Nel comunicato stampa si parla dell’influenza, sull’artista, del dialogo che Socrate fa sull’amore nel Simposio di Platone. La dualità è la dimensione umana più propria. A metà tra il bello e il doloroso, l’amore tende alla completezza dell’animo. Si ama nel solco delle proprie mancanze, a prescindere che siano poi completate. In bilico tra uno stato d’estasi e l’annullamento, il vero amore è comunanza di animi e non di corpi. C’è dualità anche tra femminile e maschile, due sfumature di ogni individuo.
Martin Soto Climent utilizza collant, leggins, mutande e reggiseni e li spalma su pannelli di legno. Li usa in quanto seconde pelli, o almeno in quanto tessuti per loro natura i più vicini al corpo. Orme di vita appiattite nella galleria. Opacità, lucentezza e trasparenza servono come note di un linguaggio del riutilizzo, per esaltare i materiali quotidiani con cui, noi stessi, cerchiamo di mostrarci. “Soto Climent è alla costante ricerca del gesto poetico che trasforma, senza produrre, […] [della] capacità di animare l’inanimato […] l’arte non deve soccombere a questa insensata sovrapproduzione ma cercare, sprigionare e condividere quell’invisibile energia”.
Nascono seconde possibilità di vita nei ripiegamenti, nelle cuciture, nelle tensioni dei tessuti, nel riverbero dei colori. Gli indumenti diventano epidermici e poi terrestri. Le pieghe si fanno invaginazioni della crosta terreste. Artificiale, naturale e umano si mescolano in un unico grumo.
“If I use female objects its not to describe specific topics. I use them as a female energy, soft and flexible in contras of a male energy. For me the duality its not male-female as persons… its more like two sides of the same thing that complement each other… I guess its more close to the old Mexican idea of life… Like in Asia: Yin-Yan.

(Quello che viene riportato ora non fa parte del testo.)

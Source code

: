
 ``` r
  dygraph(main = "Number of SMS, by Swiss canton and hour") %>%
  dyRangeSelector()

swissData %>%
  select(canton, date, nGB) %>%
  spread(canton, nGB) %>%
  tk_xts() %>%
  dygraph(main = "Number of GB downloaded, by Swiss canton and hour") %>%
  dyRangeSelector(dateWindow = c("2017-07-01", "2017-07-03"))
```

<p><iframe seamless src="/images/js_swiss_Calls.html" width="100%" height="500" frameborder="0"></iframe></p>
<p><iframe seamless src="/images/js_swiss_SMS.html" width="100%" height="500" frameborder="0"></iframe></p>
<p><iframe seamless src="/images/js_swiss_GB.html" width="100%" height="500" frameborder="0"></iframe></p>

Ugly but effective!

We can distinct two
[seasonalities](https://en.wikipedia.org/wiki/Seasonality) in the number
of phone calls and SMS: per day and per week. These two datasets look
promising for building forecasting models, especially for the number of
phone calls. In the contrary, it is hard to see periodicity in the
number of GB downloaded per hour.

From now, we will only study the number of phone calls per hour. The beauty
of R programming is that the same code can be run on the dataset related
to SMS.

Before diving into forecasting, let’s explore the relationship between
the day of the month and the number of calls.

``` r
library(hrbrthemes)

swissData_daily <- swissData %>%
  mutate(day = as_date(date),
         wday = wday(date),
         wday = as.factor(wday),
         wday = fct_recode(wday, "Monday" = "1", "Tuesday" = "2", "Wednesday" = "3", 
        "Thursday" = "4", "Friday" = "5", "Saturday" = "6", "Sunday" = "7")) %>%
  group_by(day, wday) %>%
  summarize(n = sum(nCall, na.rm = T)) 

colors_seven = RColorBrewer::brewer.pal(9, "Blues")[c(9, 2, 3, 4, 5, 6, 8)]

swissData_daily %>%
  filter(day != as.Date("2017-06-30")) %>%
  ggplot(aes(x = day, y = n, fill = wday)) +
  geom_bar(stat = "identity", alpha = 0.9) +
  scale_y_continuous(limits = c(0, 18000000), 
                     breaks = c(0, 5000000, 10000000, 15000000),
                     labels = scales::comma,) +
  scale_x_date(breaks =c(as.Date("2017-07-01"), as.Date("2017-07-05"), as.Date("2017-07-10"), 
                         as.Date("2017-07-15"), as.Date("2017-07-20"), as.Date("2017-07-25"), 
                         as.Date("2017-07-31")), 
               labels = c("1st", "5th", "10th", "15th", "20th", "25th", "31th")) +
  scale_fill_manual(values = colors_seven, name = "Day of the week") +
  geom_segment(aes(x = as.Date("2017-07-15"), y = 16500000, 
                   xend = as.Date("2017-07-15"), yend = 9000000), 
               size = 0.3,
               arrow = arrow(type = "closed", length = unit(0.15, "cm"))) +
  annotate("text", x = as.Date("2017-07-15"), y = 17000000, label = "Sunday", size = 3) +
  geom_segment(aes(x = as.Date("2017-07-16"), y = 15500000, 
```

I believe we have to turn into a more female philosophy… less penetrant and damage. And I try to show it in each one of my works”. Aveva detto nel 2012.
In fondo alla galleria, l’artista ha lasciato una sorta di studio o laboratorio in cui ha realizzato le opere esposte. Rotoli di tessuti, ritagli, scarti, opere appese, bottiglie di vino, esperimenti. Tutto è stato lasciato come prova di un passaggio, forse di vita, o per evitare la freddezza distaccata a cui tendono a volte i lavori. Insomma per ricordarci che l’arte è “condivisione e unione” (da CS).